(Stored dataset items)
*** Begin section ***

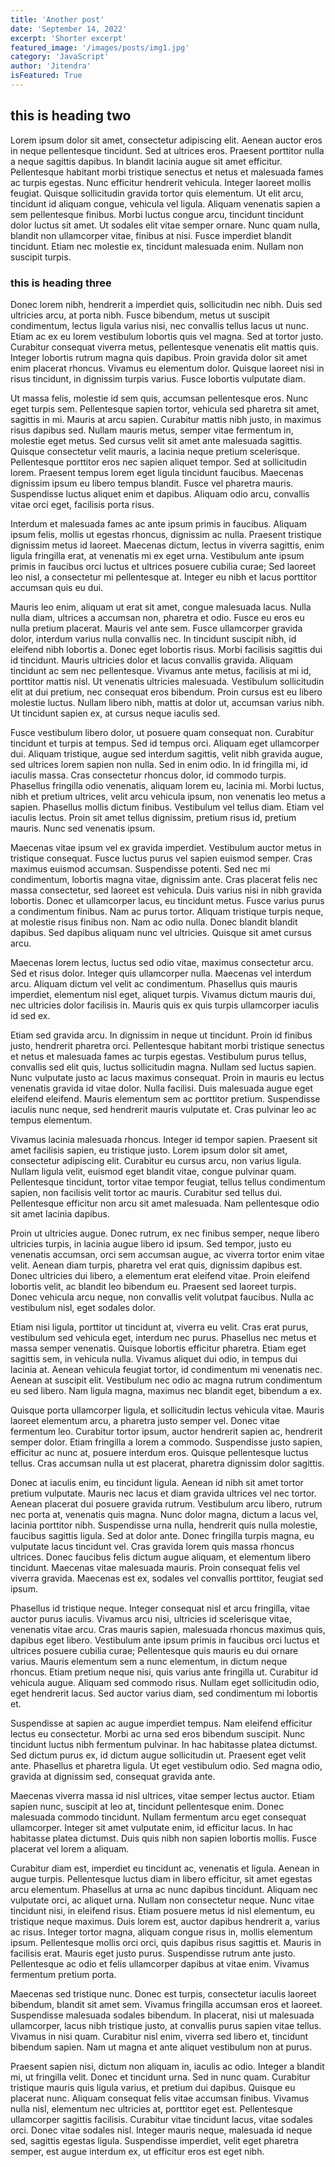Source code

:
 ```yaml
---
title: 'Another post'
date: 'September 14, 2022'
excerpt: 'Shorter excerpt'
featured_image: '/images/posts/img1.jpg'
category: 'JavaScript'
author: 'Jitendra'
isFeatured: True
---
```


## this is heading two

Lorem ipsum dolor sit amet, consectetur adipiscing elit. Aenean auctor eros in neque pellentesque tincidunt. Sed at ultrices eros. Praesent porttitor nulla a neque sagittis dapibus. In blandit lacinia augue sit amet efficitur. Pellentesque habitant morbi tristique senectus et netus et malesuada fames ac turpis egestas. Nunc efficitur hendrerit vehicula. Integer laoreet mollis feugiat. Quisque sollicitudin gravida tortor quis elementum. Ut elit arcu, tincidunt id aliquam congue, vehicula vel ligula. Aliquam venenatis sapien a sem pellentesque finibus. Morbi luctus congue arcu, tincidunt tincidunt dolor luctus sit amet. Ut sodales elit vitae semper ornare. Nunc quam nulla, blandit non ullamcorper vitae, finibus at nisi. Fusce imperdiet blandit tincidunt. Etiam nec molestie ex, tincidunt malesuada enim. Nullam non suscipit turpis.

### this is heading three

Donec lorem nibh, hendrerit a imperdiet quis, sollicitudin nec nibh. Duis sed ultricies arcu, at porta nibh. Fusce bibendum, metus ut suscipit condimentum, lectus ligula varius nisi, nec convallis tellus lacus ut nunc. Etiam ac ex eu lorem vestibulum lobortis quis vel magna. Sed at tortor justo. Curabitur consequat viverra metus, pellentesque venenatis elit mattis quis. Integer lobortis rutrum magna quis dapibus. Proin gravida dolor sit amet enim placerat rhoncus. Vivamus eu elementum dolor. Quisque laoreet nisi in risus tincidunt, in dignissim turpis varius. Fusce lobortis vulputate diam.

Ut massa felis, molestie id sem quis, accumsan pellentesque eros. Nunc eget turpis sem. Pellentesque sapien tortor, vehicula sed pharetra sit amet, sagittis in mi. Mauris at arcu sapien. Curabitur mattis nibh justo, in maximus risus dapibus sed. Nullam mauris metus, semper vitae fermentum in, molestie eget metus. Sed cursus velit sit amet ante malesuada sagittis. Quisque consectetur velit mauris, a lacinia neque pretium scelerisque. Pellentesque porttitor eros nec sapien aliquet tempor. Sed at sollicitudin lorem. Praesent tempus lorem eget ligula tincidunt faucibus. Maecenas dignissim ipsum eu libero tempus blandit. Fusce vel pharetra mauris. Suspendisse luctus aliquet enim et dapibus. Aliquam odio arcu, convallis vitae orci eget, facilisis porta risus.

Interdum et malesuada fames ac ante ipsum primis in faucibus. Aliquam ipsum felis, mollis ut egestas rhoncus, dignissim ac nulla. Praesent tristique dignissim metus id laoreet. Maecenas dictum, lectus in viverra sagittis, enim ligula fringilla erat, at venenatis mi ex eget urna. Vestibulum ante ipsum primis in faucibus orci luctus et ultrices posuere cubilia curae; Sed laoreet leo nisl, a consectetur mi pellentesque at. Integer eu nibh et lacus porttitor accumsan quis eu dui.

Mauris leo enim, aliquam ut erat sit amet, congue malesuada lacus. Nulla nulla diam, ultrices a accumsan non, pharetra et odio. Fusce eu eros eu nulla pretium placerat. Mauris vel ante sem. Fusce ullamcorper gravida dolor, interdum varius nulla convallis nec. In tincidunt suscipit nibh, id eleifend nibh lobortis a. Donec eget lobortis risus. Morbi facilisis sagittis dui id tincidunt. Mauris ultricies dolor et lacus convallis gravida. Aliquam tincidunt ac sem nec pellentesque. Vivamus ante metus, facilisis at mi id, porttitor mattis nisl. Ut venenatis ultricies malesuada. Vestibulum sollicitudin elit at dui pretium, nec consequat eros bibendum. Proin cursus est eu libero molestie luctus. Nullam libero nibh, mattis at dolor ut, accumsan varius nibh. Ut tincidunt sapien ex, at cursus neque iaculis sed.

Fusce vestibulum libero dolor, ut posuere quam consequat non. Curabitur tincidunt et turpis at tempus. Sed id tempus orci. Aliquam eget ullamcorper dui. Aliquam tristique, augue sed interdum sagittis, velit nibh gravida augue, sed ultrices lorem sapien non nulla. Sed in enim odio. In id fringilla mi, id iaculis massa. Cras consectetur rhoncus dolor, id commodo turpis. Phasellus fringilla odio venenatis, aliquam lorem eu, lacinia mi. Morbi luctus, nibh et pretium ultrices, velit arcu vehicula ipsum, non venenatis leo metus a sapien. Phasellus mollis dictum finibus. Vestibulum vel tellus diam. Etiam vel iaculis lectus. Proin sit amet tellus dignissim, pretium risus id, pretium mauris. Nunc sed venenatis ipsum.

Maecenas vitae ipsum vel ex gravida imperdiet. Vestibulum auctor metus in tristique consequat. Fusce luctus purus vel sapien euismod semper. Cras maximus euismod accumsan. Suspendisse potenti. Sed nec mi condimentum, lobortis magna vitae, dignissim ante. Cras placerat felis nec massa consectetur, sed laoreet est vehicula. Duis varius nisi in nibh gravida lobortis. Donec et ullamcorper lacus, eu tincidunt metus. Fusce varius purus a condimentum finibus. Nam ac purus tortor. Aliquam tristique turpis neque, at molestie risus finibus non. Nam ac odio nulla. Donec blandit blandit dapibus. Sed dapibus aliquam nunc vel ultricies. Quisque sit amet cursus arcu.

Maecenas lorem lectus, luctus sed odio vitae, maximus consectetur arcu. Sed et risus dolor. Integer quis ullamcorper nulla. Maecenas vel interdum arcu. Aliquam dictum vel velit ac condimentum. Phasellus quis mauris imperdiet, elementum nisl eget, aliquet turpis. Vivamus dictum mauris dui, nec ultricies dolor facilisis in. Mauris quis ex quis turpis ullamcorper iaculis id sed ex.

Etiam sed gravida arcu. In dignissim in neque ut tincidunt. Proin id finibus justo, hendrerit pharetra orci. Pellentesque habitant morbi tristique senectus et netus et malesuada fames ac turpis egestas. Vestibulum purus tellus, convallis sed elit quis, luctus sollicitudin magna. Nullam sed luctus sapien. Nunc vulputate justo ac lacus maximus consequat. Proin in mauris eu lectus venenatis gravida id vitae dolor. Nulla facilisi. Duis malesuada augue eget eleifend eleifend. Mauris elementum sem ac porttitor pretium. Suspendisse iaculis nunc neque, sed hendrerit mauris vulputate et. Cras pulvinar leo ac tempus elementum.

Vivamus lacinia malesuada rhoncus. Integer id tempor sapien. Praesent sit amet facilisis sapien, eu tristique justo. Lorem ipsum dolor sit amet, consectetur adipiscing elit. Curabitur eu cursus arcu, non varius ligula. Nullam ligula velit, euismod eget blandit vitae, congue pulvinar quam. Pellentesque tincidunt, tortor vitae tempor feugiat, tellus tellus condimentum sapien, non facilisis velit tortor ac mauris. Curabitur sed tellus dui. Pellentesque efficitur non arcu sit amet malesuada. Nam pellentesque odio sit amet lacinia dapibus.

Proin ut ultricies augue. Donec rutrum, ex nec finibus semper, neque libero ultricies turpis, in lacinia augue libero id ipsum. Sed tempor, justo eu venenatis accumsan, orci sem accumsan augue, ac viverra tortor enim vitae velit. Aenean diam turpis, pharetra vel erat quis, dignissim dapibus est. Donec ultricies dui libero, a elementum erat eleifend vitae. Proin eleifend lobortis velit, ac blandit leo bibendum eu. Praesent sed laoreet turpis. Donec vehicula arcu neque, non convallis velit volutpat faucibus. Nulla ac vestibulum nisl, eget sodales dolor.

Etiam nisi ligula, porttitor ut tincidunt at, viverra eu velit. Cras erat purus, vestibulum sed vehicula eget, interdum nec purus. Phasellus nec metus et massa semper venenatis. Quisque lobortis efficitur pharetra. Etiam eget sagittis sem, in vehicula nulla. Vivamus aliquet dui odio, in tempus dui lacinia at. Aenean vehicula feugiat tortor, id condimentum mi venenatis nec. Aenean at suscipit elit. Vestibulum nec odio ac magna rutrum condimentum eu sed libero. Nam ligula magna, maximus nec blandit eget, bibendum a ex.

Quisque porta ullamcorper ligula, et sollicitudin lectus vehicula vitae. Mauris laoreet elementum arcu, a pharetra justo semper vel. Donec vitae fermentum leo. Curabitur tortor ipsum, auctor hendrerit sapien ac, hendrerit semper dolor. Etiam fringilla a lorem a commodo. Suspendisse justo sapien, efficitur ac nunc at, posuere interdum eros. Quisque pellentesque luctus tellus. Cras accumsan nulla ut est placerat, pharetra dignissim dolor sagittis.

Donec at iaculis enim, eu tincidunt ligula. Aenean id nibh sit amet tortor pretium vulputate. Mauris nec lacus et diam gravida ultrices vel nec tortor. Aenean placerat dui posuere gravida rutrum. Vestibulum arcu libero, rutrum nec porta at, venenatis quis magna. Nunc dolor magna, dictum a lacus vel, lacinia porttitor nibh. Suspendisse urna nulla, hendrerit quis nulla molestie, faucibus sagittis ligula. Sed at dolor ante. Donec fringilla turpis magna, eu vulputate lacus tincidunt vel. Cras gravida lorem quis massa rhoncus ultrices. Donec faucibus felis dictum augue aliquam, et elementum libero tincidunt. Maecenas vitae malesuada mauris. Proin consequat felis vel viverra gravida. Maecenas est ex, sodales vel convallis porttitor, feugiat sed ipsum.

Phasellus id tristique neque. Integer consequat nisl et arcu fringilla, vitae auctor purus iaculis. Vivamus arcu nisi, ultricies id scelerisque vitae, venenatis vitae arcu. Cras mauris sapien, malesuada rhoncus maximus quis, dapibus eget libero. Vestibulum ante ipsum primis in faucibus orci luctus et ultrices posuere cubilia curae; Pellentesque quis mauris eu dui ornare varius. Mauris elementum sem a nunc elementum, in dictum neque rhoncus. Etiam pretium neque nisi, quis varius ante fringilla ut. Curabitur id vehicula augue. Aliquam sed commodo risus. Nullam eget sollicitudin odio, eget hendrerit lacus. Sed auctor varius diam, sed condimentum mi lobortis et.

Suspendisse at sapien ac augue imperdiet tempus. Nam eleifend efficitur lectus eu consectetur. Morbi ac urna sed eros bibendum suscipit. Nunc tincidunt luctus nibh fermentum pulvinar. In hac habitasse platea dictumst. Sed dictum purus ex, id dictum augue sollicitudin ut. Praesent eget velit ante. Phasellus et pharetra ligula. Ut eget vestibulum odio. Sed magna odio, gravida at dignissim sed, consequat gravida ante.

Maecenas viverra massa id nisl ultrices, vitae semper lectus auctor. Etiam sapien nunc, suscipit at leo at, tincidunt pellentesque enim. Donec malesuada commodo tincidunt. Nullam fermentum arcu eget consequat ullamcorper. Integer sit amet vulputate enim, id efficitur lacus. In hac habitasse platea dictumst. Duis quis nibh non sapien lobortis mollis. Fusce placerat vel lorem a aliquam.

Curabitur diam est, imperdiet eu tincidunt ac, venenatis et ligula. Aenean in augue turpis. Pellentesque luctus diam in libero efficitur, sit amet egestas arcu elementum. Phasellus at urna ac nunc dapibus tincidunt. Aliquam nec vulputate orci, ac aliquet urna. Nullam non consectetur neque. Nunc vitae tincidunt nisi, in eleifend risus. Etiam posuere metus id nisl elementum, eu tristique neque maximus. Duis lorem est, auctor dapibus hendrerit a, varius ac risus. Integer tortor magna, aliquam congue risus in, mollis elementum ipsum. Pellentesque mollis orci orci, quis dapibus risus sagittis et. Mauris in facilisis erat. Mauris eget justo purus. Suspendisse rutrum ante justo. Pellentesque ac odio et felis ullamcorper dapibus at vitae enim. Vivamus fermentum pretium porta.

Maecenas sed tristique nunc. Donec est turpis, consectetur iaculis laoreet bibendum, blandit sit amet sem. Vivamus fringilla accumsan eros et laoreet. Suspendisse malesuada sodales bibendum. In placerat, nisi ut malesuada ullamcorper, lacus nibh tristique justo, at convallis purus sapien vitae tellus. Vivamus in nisi quam. Curabitur nisl enim, viverra sed libero et, tincidunt bibendum sapien. Nam ut magna et ante aliquet vestibulum non at purus.

Praesent sapien nisi, dictum non aliquam in, iaculis ac odio. Integer a blandit mi, ut fringilla velit. Donec et tincidunt urna. Sed in nunc quam. Curabitur tristique mauris quis ligula varius, et pretium dui dapibus. Quisque eu placerat nunc. Aliquam consequat felis vitae accumsan finibus. Vivamus nulla nisl, elementum nec ultricies at, porttitor eget est. Pellentesque ullamcorper sagittis facilisis. Curabitur vitae tincidunt lacus, vitae sodales orci. Donec vitae sodales nisl. Integer mauris neque, malesuada id neque sed, sagittis egestas ligula. Suspendisse imperdiet, velit eget pharetra semper, est augue interdum ex, ut efficitur eros est eget nibh.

*** End section ***

* _EXERCISE_:
Take the lines from the start of the entries through the line containing "## this is heading two" and set them down exactly, leaving out every picture.

* _EXERCISE ANSWER_:
Source code

:
 ```yaml
---
title: 'Another post'
date: 'September 14, 2022'
excerpt: 'Shorter excerpt'
featured_image: '/images/posts/img1.jpg'
category: 'JavaScript'
author: 'Jitendra'
isFeatured: True
---
```


## this is heading two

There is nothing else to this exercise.